– Ты – хороший фехтовальщик, француз, но тебе не тягаться с лучшей саблей Львова.

Ну, с подобным утверждением можно еще поспорить, будь я посвежее перед поединком, неизвестно чья бы взяла. Такие мысли пронеслись у меня в голове, но вслух я ничего не сказал, только пожал плечами.

– Что молчишь? – спросил поляк, похоже, давать мне второй шанс он не собирался.

– Заканчивай, – сказал я как можно тверже и, все-таки, опустил голову.

Неожиданно вскинулись и заржали кони. Все повернули головы, тут же загремел выстрел, и поляк с занесенной саблей свалился к моим ногам, а со стороны дороги показались всадники, их было много. Казаки засуетились, кто-то побежал к развалинам, кто-то пытался сопротивляться. Я, как только раздался первый выстрел, бросился на снег рядом с мертвым поляком, не хотелось, чтобы меня зацепили свои.

Схватка завершилась быстро, карабинеры, а это оказались они, не церемонились с казаками, положив почти всех, кого пулей, кого саблей. Когда все завершилось, я попытался встать, но ноги меня не держали, в горячке я забыл про рану на голове, крови из меня вытекло предостаточно.

– Ваше благородие, как ты? – спросил кто-то из карабинеров, и заботливые руки помогли мне подняться. Меня усадили на бревно, рану промыли водкой и перевязали. Пожилой вахмистр подал мне фляжку, и я сделал несколько глотков, обжегших мне горло, зато я почувствовал себя лучше.

– Откуда вы, братцы? – спросил я солдат.

– Из Санкт-Петербургского полка, – отвечали мне.
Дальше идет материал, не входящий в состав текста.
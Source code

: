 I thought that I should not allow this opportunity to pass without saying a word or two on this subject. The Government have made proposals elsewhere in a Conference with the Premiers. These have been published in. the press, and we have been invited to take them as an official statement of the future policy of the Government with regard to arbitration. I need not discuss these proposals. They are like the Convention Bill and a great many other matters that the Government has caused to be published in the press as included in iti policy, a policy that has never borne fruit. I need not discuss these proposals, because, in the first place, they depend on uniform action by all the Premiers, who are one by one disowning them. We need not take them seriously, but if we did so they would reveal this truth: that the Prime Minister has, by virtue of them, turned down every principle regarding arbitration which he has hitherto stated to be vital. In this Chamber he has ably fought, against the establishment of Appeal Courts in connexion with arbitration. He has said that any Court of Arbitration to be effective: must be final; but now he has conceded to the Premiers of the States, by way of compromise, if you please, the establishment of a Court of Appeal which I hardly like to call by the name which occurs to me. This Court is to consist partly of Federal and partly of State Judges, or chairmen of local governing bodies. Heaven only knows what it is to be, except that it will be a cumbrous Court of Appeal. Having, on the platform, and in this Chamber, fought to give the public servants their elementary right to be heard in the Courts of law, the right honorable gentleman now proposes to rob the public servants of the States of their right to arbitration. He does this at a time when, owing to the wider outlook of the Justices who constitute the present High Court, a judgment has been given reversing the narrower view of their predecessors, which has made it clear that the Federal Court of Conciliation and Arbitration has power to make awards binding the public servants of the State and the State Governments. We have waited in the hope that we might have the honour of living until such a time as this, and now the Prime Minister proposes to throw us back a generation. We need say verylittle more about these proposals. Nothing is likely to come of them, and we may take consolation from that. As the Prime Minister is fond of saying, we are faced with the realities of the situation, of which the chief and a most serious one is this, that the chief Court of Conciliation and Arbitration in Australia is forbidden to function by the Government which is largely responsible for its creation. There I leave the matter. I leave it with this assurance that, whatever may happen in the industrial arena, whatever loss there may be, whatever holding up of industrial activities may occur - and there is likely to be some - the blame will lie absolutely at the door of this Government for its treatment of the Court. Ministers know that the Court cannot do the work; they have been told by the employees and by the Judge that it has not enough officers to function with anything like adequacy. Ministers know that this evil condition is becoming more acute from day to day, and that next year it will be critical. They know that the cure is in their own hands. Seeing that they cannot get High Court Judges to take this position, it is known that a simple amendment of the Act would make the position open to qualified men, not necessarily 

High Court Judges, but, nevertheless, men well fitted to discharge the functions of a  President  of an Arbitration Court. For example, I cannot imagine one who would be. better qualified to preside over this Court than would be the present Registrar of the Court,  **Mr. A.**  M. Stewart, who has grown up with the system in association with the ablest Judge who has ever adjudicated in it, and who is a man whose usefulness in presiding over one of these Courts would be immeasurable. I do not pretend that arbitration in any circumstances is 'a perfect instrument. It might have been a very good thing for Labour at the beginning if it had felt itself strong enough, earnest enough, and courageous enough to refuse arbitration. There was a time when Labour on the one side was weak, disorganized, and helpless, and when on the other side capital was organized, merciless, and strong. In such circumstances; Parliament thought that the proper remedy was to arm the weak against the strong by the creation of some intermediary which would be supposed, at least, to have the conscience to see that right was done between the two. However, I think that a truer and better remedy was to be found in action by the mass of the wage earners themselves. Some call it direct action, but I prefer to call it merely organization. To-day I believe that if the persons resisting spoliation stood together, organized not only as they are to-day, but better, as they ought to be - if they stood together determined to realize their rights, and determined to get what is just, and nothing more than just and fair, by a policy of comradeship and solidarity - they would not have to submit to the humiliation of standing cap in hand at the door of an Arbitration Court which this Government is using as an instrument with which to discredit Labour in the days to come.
Я вспомнил, что слышал об этом полке в штабе корпуса. Он был направлен охранять Ново-Московскую дорогу от нападений бунтовщиков на армейские обозы с военными припасами, амуницией и провиантом. Мне здорово повезло, что один из разъездов увидел казачий костер и вызволил меня из плена. Мимо меня протащили богатыря Северьяна с веревкой на шее! Молодцы! Помнили о «языке». Живым остался и есаул. Он лежал на снегу без сознания, и под ним расплывалось кровавое пятно. Я указал на него вахмистру и сказал:

– Это их командир. Надо бы его тоже взять с собой. Знать должен немало.

Меня послушались, и, замотав рану, забросили есаула кулем на седло. Я подошел к нему и снял с пальца свой перстень.

Один из карабинеров, обыскав казаков, вернул мне часы. Даже деньги нашлись. И я отвалил солдатам три рубля, выпить за мое здоровье.

Немного позже, когда почищенный, в полном обмундировании с саблей и ташкой, садился в седло своего Алезана, ко мне подъехал давешний вахмистр.

– Ваше благородие, господин полковник просит к нему на два слова.

Колонна карабинеров растянулась по дороге, всадники ехали по три в ряд, в неверном свете факелов на снегу отражались длинные уродливые тени. Командир полка находился на уже известном мне холме в окружении офицеров и ординарцев. Он сидел на чудесном вороном коне, несомненно, чистокровном и стоящим немалых денег. Даже в седле было видно, что всадник высок ростом, и составляет с конем одно целое. Хотя, голова моя немилосердно болела, я не мог позволить себе ударить лицом в грязь, и рысью поднялся на холм, следя за собственной посадкой. Полковник показался мне возрастом немного постарше. У него были суровые черты лица, твердо очерченный рот, карие с прищуром глаза. Остановив Алезана, я вытянулся и, отдав честь, отрапортовал:

– Господин полковник, разрешите представиться! Ротмистр Изломин. Ольшанский гусарский полк. Следовал по поручению подполковника Коробьева в штаб корпуса. Нарвался на казачий отряд и был взят в плен. Благодарю за спасение!

– Вольно, ротмистр, давай без чинов, – у полковника оказался низкий глуховатый голос. – Да ты никак ранен?